6. Don Alberto Pacini, recteur de la Basilique Sainte-Anastasie, a parlé de l’adoration eucharistique perpétuelle – en particulier de la possibilité d’organiser des adorations nocturnes – et a demandé au pape d’expliquer le sens et la valeur de la réparation eucharistique face aux vols, aux actes sacrilèges et aux sectes sataniques

Benoît XVI : Nous
ne parlons plus en général de l’adoration eucharistique, qui a réellement pénétré dans nos cœurs et qui pénètre dans le cœur du peuple. Vous avez posé cette question spécifique sur la réparation eucharistique. Il s’agit d’un discours qui est devenu difficile. Je me souviens, quand j’étais jeune, qu’à l’occasion de la fête du Sacré-Cœur, nous disions une belle prière de Léon XIII, puis une autre de Pie XI, dans laquelle la réparation occupait une place particulière, précisément en référence, déjà à cette époque, aux actes sacrilèges qui devaient être réparés.

Il me semble que nous devons aller au fond des choses, parvenir au Seigneur lui-même qui a offert la réparation pour le péché du monde, et nous efforcer de réparer : disons qu’il faut équilibrer le surplus de mal et le surplus de bien. Ainsi, dans la balance du monde, nous ne devons pas laisser ce grand surplus au négatif, mais accorder un poids au moins équivalent au bien.

Cette idée fondamentale s’appuie sur ce qui a été fait par le Christ. Tel est, pour autant que je comprenne, le sens du sacrifice eucharistique. Contre ce grand poids du mal qui existe dans le monde, le Seigneur place un autre poids plus grand, celui de l’amour infini qui entre dans ce monde. Tel est le point important : Dieu est toujours le bien absolu, mais ce bien absolu entre précisément dans le jeu de l’histoire ; le Christ devient ici présent, il souffre et subit jusqu’au bout les souffrances du mal, créant ainsi un contrepoids d’une valeur absolue. Le surplus du mal, qui existe toujours si nous ne considérons de façon empirique que les proportions, est dépassé par le surplus immense du bien, de la souffrance du Fils de Dieu.

Dans ce sens, la réparation est alors nécessaire. Il me semble qu’aujourd’hui, il est un peu difficile de comprendre ces choses. Lorsque l’on voit le poids du mal dans le monde, qui augmente en permanence, qui semble exercer une domination absolue dans l’histoire, on pourrait – comme le dit saint Augustin dans une méditation – véritablement désespérer. Mais l’on constate qu’il y a un surplus encore plus grand dans le fait que Dieu lui-même est entré dans l’histoire, a participé à l’histoire et a souffert jusqu’au bout. Tel est le sens de la réparation. Ce surplus du Seigneur est pour nous un appel à nous ranger de son côté, à entrer dans ce grand surplus de l’amour et à le rendre présent, même avec nos faiblesses. Nous savons que pour nous aussi, ce surplus est nécessaire, car dans notre vie aussi, il y a le mal. Nous vivons toujours grâce au surplus du Seigneur. Mais il nous fait ce don afin que, comme le dit la Lettre aux Colossiens, nous puissions nous associer à son abondance et, disons, faire grandir encore plus cette abondance de façon concrète à notre époque historique.

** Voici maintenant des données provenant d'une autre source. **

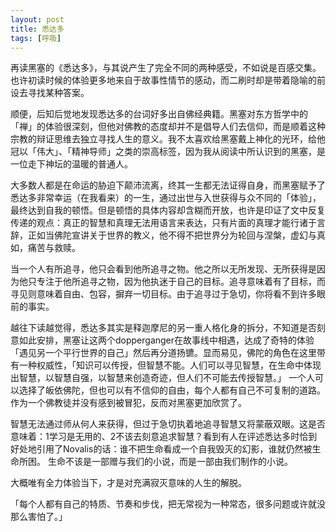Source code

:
 ```yaml
---
layout: post
title: 悉达多
tags: [呼吸]
---
```


再读黑塞的《悉达多》，与其说产生了完全不同的两种感受，不如说是百感交集。也许初读时候的体验更多地来自于故事性情节的感动，而二刷时却是带着隐喻的前设去寻找某种答案。

顺便，后知后觉地发现悉达多的台词好多出自佛经典籍。黑塞对东方哲学中的「禅」的体验很深刻，但他对佛教的态度却并不是倡导人们去信仰，而是顺着这种宗教的辩证思维去独立寻找人生的意义。我不太喜欢给黑塞戴上神化的光环，给他冠以「伟大」、「精神导师」之类的崇高标签，因为我从阅读中所认识到的黑塞，是一位走下神坛的温暖的普通人。

大多数人都是在命运的胁迫下颠沛流离，终其一生都无法证得自身，而黑塞赋予了悉达多非常幸运（在我看来）的一生，通过出世与入世获得与众不同的「体验」，最终达到自我的顿悟。但是顿悟的具体内容却含糊而开放，也许是印证了文中反复传递的观点：真正的智慧和真理无法用语言来表达，只有片面的真理才能行诸于言辞，正如当佛陀宣讲关于世界的教义，他不得不把世界分为轮回与涅槃，虚幻与真如，痛苦与救赎。

当一个人有所追寻，他只会看到他所追寻之物。他之所以无所发现、无所获得是因为他只专注于他所追寻之物，因为他执迷于自己的目标。追寻意味着有了目标，而寻见则意味着自由、包容，摒弃一切目标。由于追寻过于急切，你将看不到许多眼前的事实。

越往下读越觉得，悉达多其实是释迦摩尼的另一重人格化身的拆分，不知道是否刻意如此安排，黑塞让这两个dopperganger在故事线中相遇，达成了奇特的体验「遇见另一个平行世界的自己」然后再分道扬镳。显而易见，佛陀的角色在这里带有一种权威性，「知识可以传授，但智慧不能。人们可以寻见智慧，在生命中体现出智慧，以智慧自强，以智慧来创造奇迹，但人们不可能去传授智慧。」 一个人可以选择了皈依佛陀，但也可以有不信仰的自由，每个人都有自己不可复制的道路。作为一个佛教徒并没有感到被冒犯，反而对黑塞更加欣赏了。

智慧无法通过师从何人来获得，但过于急切执着地追寻智慧又将蒙蔽双眼。这是否意味着：1学习是无用的、2不该去刻意追求智慧？看到有人在评述悉达多时恰到好处地引用了Novalis的话：谁不把生命看成一个自我毁灭的幻影，谁就仍然被生命所困。 生命不该是一部赠与我们的小说，而是一部由我们制作的小说。

大概唯有全力体验当下，才是对充满寂灭意味的人生的解脱。

「每个人都有自己的特质、节奏和步伐，把无常视为一种常态，很多问题或许就没那么害怕了。」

Il me semble que la théologie devrait faire davantage pour faire comprendre encore mieux cette réalité de la réparation. Il y avait également de fausses idées dans l’histoire. Ces derniers jours, j’ai lu les discours théologiques de saint Grégoire de Nazianze, qui, à un certain moment, parle de cet aspect et se demande à qui le Seigneur a offert son sang. Il dit : le Père ne voulait pas du sang du Fils, le Père n’est pas cruel, il n’est pas nécessaire d’attribuer cela à la volonté du Père ; mais c’est l’histoire qui le voulait, ce sont les nécessités et les déséquilibres de l’histoire qui le voulaient. L’on devrait entrer dans ces déséquilibres et là, recréer le véritable équilibre. Cela est véritablement éclairant. Mais il me semble que nous ne disposons pas du langage nécessaire pour comprendre ce fait et le faire également comprendre aux autres. Il ne faut pas offrir à un Dieu cruel le sang de Dieu. Mais Dieu lui-même, par son amour, doit entrer dans les souffrances de l’histoire pour créer non pas un équilibre, mais un surplus d’amour qui est plus fort que l’abondance du mal qui existe. C’est ce à quoi le Seigneur nous invite.

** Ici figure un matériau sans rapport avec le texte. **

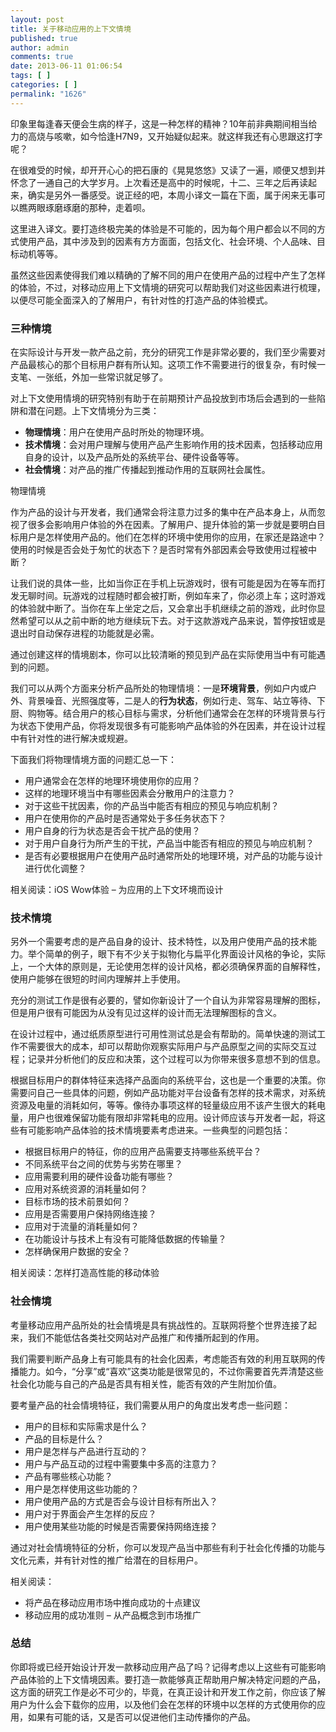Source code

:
 ```yaml
---
layout: post
title: 关于移动应用的上下文情境
published: true
author: admin
comments: true
date: 2013-06-11 01:06:54
tags: [ ]
categories: [ ]
permalink: "1626"
---
```

印象里每逢春天便会生病的样子，这是一种怎样的精神？10年前非典期间相当给力的高烧与咳嗽，如今恰逢H7N9，又开始疑似起来。就这样我还有心思跟这打字呢？

在很难受的时候，却开开心心的把石康的《晃晃悠悠》又读了一遍，顺便又想到并怀念了一通自己的大学岁月。上次看还是高中的时候呢，十二、三年之后再读起来，确实是另外一番感受。说正经的吧，本周小译文一篇在下面，属于闲来无事可以瞧两眼琢磨琢磨的那种，走着呗。

这里进入译文。要打造终极完美的体验是不可能的，因为每个用户都会以不同的方式使用产品，其中涉及到的因素有方方面面，包括文化、社会环境、个人品味、目标动机等等。

虽然这些因素使得我们难以精确的了解不同的用户在使用产品的过程中产生了怎样的体验，不过，对移动应用上下文情境的研究可以帮助我们对这些因素进行梳理，以便尽可能全面深入的了解用户，有针对性的打造产品的体验模式。

### 三种情境

在实际设计与开发一款产品之前，充分的研究工作是非常必要的，我们至少需要对产品最核心的那个目标用户群有所认知。这项工作不需要进行的很复杂，有时候一支笔、一张纸，外加一些常识就足够了。

对上下文使用情境的研究特别有助于在前期预计产品投放到市场后会遇到的一些陷阱和潜在问题。上下文情境分为三类：

  * **物理情境**：用户在使用产品时所处的物理环境。
  * **技术情境**：会对用户理解与使用产品产生影响作用的技术因素，包括移动应用自身的设计，以及产品所处的系统平台、硬件设备等等。
  * **社会情境**：对产品的推广传播起到推动作用的互联网社会属性。

物理情境

作为产品的设计与开发者，我们通常会将注意力过多的集中在产品本身上，从而忽视了很多会影响用户体验的外在因素。了解用户、提升体验的第一步就是要明白目标用户是怎样使用产品的。他们在怎样的环境中使用你的应用，在家还是路途中？使用的时候是否会处于匆忙的状态下？是否时常有外部因素会导致使用过程被中断？

让我们说的具体一些，比如当你正在手机上玩游戏时，很有可能是因为在等车而打发无聊时间。玩游戏的过程随时都会被打断，例如车来了，你必须上车；这时游戏的体验就中断了。当你在车上坐定之后，又会拿出手机继续之前的游戏，此时你显然希望可以从之前中断的地方继续玩下去。对于这款游戏产品来说，暂停按钮或是退出时自动保存进程的功能就是必需。

通过创建这样的情境剧本，你可以比较清晰的预见到产品在实际使用当中有可能遇到的问题。

我们可以从两个方面来分析产品所处的物理情境：一是**环境背景**，例如户内或户外、背景噪音、光照强度等，二是人的**行为状态**，例如行走、驾车、站立等待、下厨、购物等。结合用户的核心目标与需求，分析他们通常会在怎样的环境背景与行为状态下使用产品，你将发现很多有可能影响产品体验的外在因素，并在设计过程中有针对性的进行解决或规避。

下面我们将物理情境方面的问题汇总一下：

  * 用户通常会在怎样的地理环境使用你的应用？
  * 这样的地理环境当中有哪些因素会分散用户的注意力？
  * 对于这些干扰因素，你的产品当中能否有相应的预见与响应机制？
  * 用户在使用你的产品时是否通常处于多任务状态下？
  * 用户自身的行为状态是否会干扰产品的使用？
  * 对于用户自身行为所产生的干扰，产品当中能否有相应的预见与响应机制？
  * 是否有必要根据用户在使用产品时通常所处的地理环境，对产品的功能与设计进行优化调整？

相关阅读：iOS Wow体验 &#8211; 为应用的上下文环境而设计

### 技术情境

另外一个需要考虑的是产品自身的设计、技术特性，以及用户使用产品的技术能力。举个简单的例子，眼下有不少关于拟物化与扁平化界面设计风格的争论，实际上，一个大体的原则是，无论使用怎样的设计风格，都必须确保界面的自解释性，使用户能够在很短的时间内理解并上手使用。

充分的测试工作是很有必要的，譬如你新设计了一个自认为非常容易理解的图标，但是用户很有可能因为从没有见过这样的设计而无法理解图标的含义。

在设计过程中，通过纸质原型进行可用性测试总是会有帮助的。简单快速的测试工作不需要很大的成本，却可以帮助你观察实际用户与产品原型之间的实际交互过程；记录并分析他们的反应和决策，这个过程可以为你带来很多意想不到的信息。

根据目标用户的群体特征来选择产品面向的系统平台，这也是一个重要的决策。你需要问自己一些具体的问题，例如产品功能对平台设备有怎样的技术需求，对系统资源及电量的消耗如何，等等。像待办事项这样的轻量级应用不该产生很大的耗电量，用户也很难保留功能有限却非常耗电的应用。设计师应该与开发者一起，将这些有可能影响产品体验的技术情境要素考虑进来。一些典型的问题包括：

  * 根据目标用户的特征，你的应用产品需要支持哪些系统平台？
  * 不同系统平台之间的优势与劣势在哪里？
  * 应用需要利用的硬件设备功能有哪些？
  * 应用对系统资源的消耗量如何？
  * 目标市场的技术前景如何？
  * 应用是否需要用户保持网络连接？
  * 应用对于流量的消耗量如何？
  * 在功能设计与技术上有没有可能降低数据的传输量？
  * 怎样确保用户数据的安全？

相关阅读：怎样打造高性能的移动体验

### 社会情境

考量移动应用产品所处的社会情境是具有挑战性的。互联网将整个世界连接了起来，我们不能低估各类社交网站对产品推广和传播所起到的作用。

我们需要判断产品身上有可能具有的社会化因素，考虑能否有效的利用互联网的传播能力。如今，“分享”或“喜欢”这类功能是很常见的，不过你需要首先弄清楚这些社会化功能与自己的产品是否具有相关性，能否有效的产生附加价值。

要考量产品的社会情境特征，我们需要从用户的角度出发考虑一些问题：

  * 用户的目标和实际需求是什么？
  * 产品的目标是什么？
  * 用户是怎样与产品进行互动的？
  * 用户与产品互动的过程中需要集中多高的注意力？
  * 产品有哪些核心功能？
  * 用户是怎样使用这些功能的？
  * 用户使用产品的方式是否会与设计目标有所出入？
  * 用户对于界面会产生怎样的反应？
  * 用户使用某些功能的时候是否需要保持网络连接？

通过对社会情境特征的分析，你可以发现产品当中那些有利于社会化传播的功能与文化元素，并有针对性的推广给潜在的目标用户。

相关阅读：

  * 将产品在移动应用市场中推向成功的十点建议
  * 移动应用的成功准则 &#8211; 从产品概念到市场推广

### 总结

你即将或已经开始设计开发一款移动应用产品了吗？记得考虑以上这些有可能影响产品体验的上下文情境因素。要打造一款能够真正帮助用户解决特定问题的产品，这方面的研究工作是必不可少的，毕竟，在真正设计和开发工作之前，你应该了解用户为什么会下载你的应用，以及他们会在怎样的环境中以怎样的方式使用你的应用，如果有可能的话，又是否可以促进他们主动传播你的产品。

Cela me semble une réalité typiquement catholique. Luther dit : nous ne pouvons rien ajouter. Et cela est vrai. Puis il dit : donc, nos œuvres ne comptent pas. Et cela n’est pas vrai. Car la générosité du Seigneur se révèle précisément dans le fait qu’il nous invite à entrer et accorde également une valeur au fait que nous soyons avec Lui. Nous devons mieux apprendre tout cela et ressentir également la grandeur, la générosité du Seigneur et la grandeur de notre vocation. Le Seigneur veut nous associer à son grand surplus. Si nous commençons à le comprendre, nous serons heureux que le Seigneur nous invite à cela. Ce sera la grande joie d’être pris au sérieux par l’amour du Seigneur.

7. La septième intervention a été celle de Don Francesco Tedeschi, professeur à la Faculté de Missiologie de l’Université pontificale urbanienne, qui réalise son service pastoral dans la basilique Saint Bartholomée sur l’Ile Tibérine, lieu de mémoire des nouveaux martyrs du XXe siècle. Plus qu’une question, Don Tedeschi a présenté une réflexion sur l’exemple et le pouvoir d’attraction que représentent les figures des martyrs à l’égard des jeunes en particulier. Ils dévoilent la beauté de la foi chrétienne et témoignent au monde qu’il est possible de répondre au mal par le bien en fondant leur vie sur la force de l’espérance. Le pape n’a pas voulu ajouter de commentaires à cette réflexion.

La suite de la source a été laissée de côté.